== Segment start ==

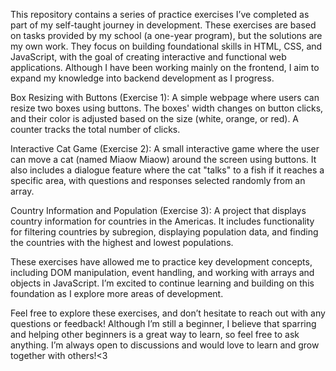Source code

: This repository contains a series of practice exercises I’ve completed as part of my self-taught journey in development. These exercises are based on tasks provided by my school (a one-year program), but the solutions are my own work. They focus on building foundational skills in HTML, CSS, and JavaScript, with the goal of creating interactive and functional web applications. Although I have been working mainly on the frontend, I aim to expand my knowledge into backend development as I progress.

Box Resizing with Buttons (Exercise 1): A simple webpage where users can resize two boxes using buttons. The boxes' width changes on button clicks, and their color is adjusted based on the size (white, orange, or red). A counter tracks the total number of clicks.

Interactive Cat Game (Exercise 2): A small interactive game where the user can move a cat (named Miaow Miaow) around the screen using buttons. It also includes a dialogue feature where the cat "talks" to a fish if it reaches a specific area, with questions and responses selected randomly from an array.

Country Information and Population (Exercise 3): A project that displays country information for countries in the Americas. It includes functionality for filtering countries by subregion, displaying population data, and finding the countries with the highest and lowest populations.

These exercises have allowed me to practice key development concepts, including DOM manipulation, event handling, and working with arrays and objects in JavaScript. I’m excited to continue learning and building on this foundation as I explore more areas of development.

Feel free to explore these exercises, and don’t hesitate to reach out with any questions or feedback! Although I’m still a beginner, I believe that sparring and helping other beginners is a great way to learn, so feel free to ask anything. I’m always open to discussions and would love to learn and grow together with others!<3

== Segment end ==

> TASK DESCRIPTION
Pictures aside, repeat exactly every line from the top of the listing above through the line bearing "Box Resizing with", inclusive.

> OUTPUT OF THE EXERCISE
Source code

: This repository contains a series of practice exercises I’ve completed as part of my self-taught journey in development. These exercises are based on tasks provided by my school (a one-year program), but the solutions are my own work. They focus on building foundational skills in HTML, CSS, and JavaScript, with the goal of creating interactive and functional web applications. Although I have been working mainly on the frontend, I aim to expand my knowledge into backend development as I progress.

Box Resizing with Buttons (Exercise 1): A simple webpage where users can resize two boxes using buttons. The boxes' width changes on button clicks, and their color is adjusted based on the size (white, orange, or red). A counter tracks the total number of clicks.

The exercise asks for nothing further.